__The data__:
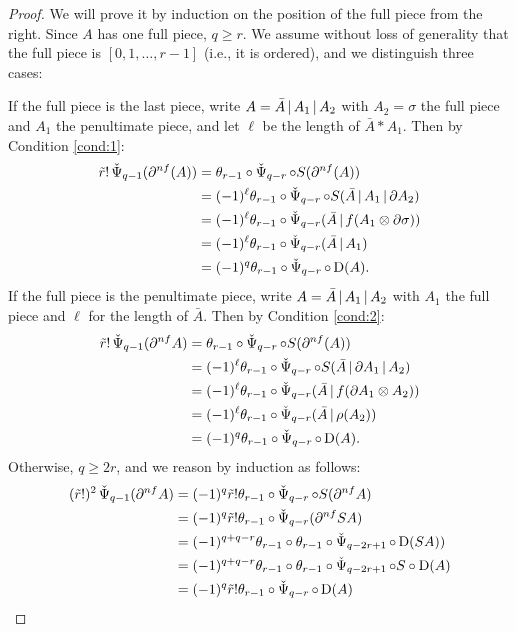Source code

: \begin{proof}
	We will prove it by induction on the position of the full piece from the right. Since $A$ has one full piece, $q\geq r$. We assume without loss of generality that the full piece is $[0,1,\ldots,r-1]$ (i.e., it is ordered), and we distinguish three cases:

	If the full piece is the last piece, write $A=\bar{A}\operatorname{|} A_1\operatorname{|} A_2$ with $A_2 = \sigma$ the full piece and $A_1$ the penultimate piece, and let $\ell$ be the length of $\bar{A}*A_1$. Then by Condition \eqref{cond:1}:
	\begin{align*}
		\tilde{r}!\operatorname{\check{\Psi}}_{q-1}(\partial^{nf} (A)) &=
		\theta_{r-1} \circ \operatorname{\check{\Psi}}_{q-r}\circ S (\partial^{nf}(A)) \\
		&= (-1)^{\ell} \theta_{r-1}\circ\operatorname{\check{\Psi}}_{q-r}\circ S(\bar{A}\operatorname{|} A_1\operatorname{|} \partial A_2) \\
		&= (-1)^{\ell} \theta_{r-1}\circ\operatorname{\check{\Psi}}_{q-r}(\bar{A}\operatorname{|} f(A_1\otimes \partial \sigma)) \\
		&= (-1)^{\ell} \theta_{r-1}\circ\operatorname{\check{\Psi}}_{q-r}(\bar{A}\operatorname{|} A_1) \\
		&= (-1)^q\theta_{r-1}\circ \operatorname{\check{\Psi}}_{q-r}\circ\operatorname{D}(A).
	\end{align*}
	If the full piece is the penultimate piece, write $A=\bar{A}\operatorname{|} A_1\operatorname{|} A_2$ with $A_1$ the full piece and $\ell$ for the length of $\bar{A}$. Then by Condition \eqref{cond:2}:
	\begin{align*}
		\tilde{r}!\operatorname{\check{\Psi}}_{q-1}(\partial^{nf} A) &=
		\theta_{r-1}\circ \operatorname{\check{\Psi}}_{q-r}\circ S(\partial^{nf}(A)) \\
		&= (-1)^{\ell} \theta_{r-1}\circ \operatorname{\check{\Psi}}_{q-r}\circ S(\bar{A}\operatorname{|} \partial A_1\operatorname{|}  A_2) \\
		&= (-1)^{\ell} \theta_{r-1}\circ \operatorname{\check{\Psi}}_{q-r}(\bar{A}\operatorname{|} f(\partial A_1\otimes A_2)) \\
		&= (-1)^{\ell} \theta_{r-1}\circ \operatorname{\check{\Psi}}_{q-r}(\bar{A}\operatorname{|} \rho(A_2)) \\
		&= (-1)^q\theta_{r-1}\circ \operatorname{\check{\Psi}}_{q-r}\circ \operatorname{D}(A).
	\end{align*}
	Otherwise, $q\geq 2r$, and we reason by induction as follows: %
	\begin{align*}
		(\tilde{r}!)^2\operatorname{\check{\Psi}}_{q-1}(\partial^{nf} A)
		&= (-1)^q\tilde{r}!\theta_{r-1}\circ \operatorname{\check{\Psi}}_{q-r}\circ S(\partial^{nf} A) \\
		&= (-1)^q\tilde{r}!\theta_{r-1}\circ \operatorname{\check{\Psi}}_{q-r}(\partial^{nf} SA) \\
		&= (-1)^{q+q-r}\theta_{r-1}\circ \theta_{r-1}\circ \operatorname{\check{\Psi}}_{q-2r+1}\circ \operatorname{D} (SA)) \\
		&= (-1)^{q+q-r}\theta_{r-1}\circ \theta_{r-1}\circ \operatorname{\check{\Psi}}_{q-2r+1}\circ S\circ \operatorname{D} (A) \\
		&= (-1)^{q}\tilde{r}!\theta_{r-1}\circ \operatorname{\check{\Psi}}_{q-r}\circ \operatorname{D} (A)\qedhere
	\end{align*}
\end{proof}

__Activity__: If a line in the listing holds the word "sigma", list that line.

__Result of this task__:
	If the full piece is the last piece, write $A=\bar{A}\operatorname{|} A_1\operatorname{|} A_2$ with $A_2 = \sigma$ the full piece and $A_1$ the penultimate piece, and let $\ell$ be the length of $\bar{A}*A_1$. Then by Condition \eqref{cond:1}:
		&= (-1)^{\ell} \theta_{r-1}\circ\operatorname{\check{\Psi}}_{q-r}(\bar{A}\operatorname{|} f(A_1\otimes \partial \sigma)) \\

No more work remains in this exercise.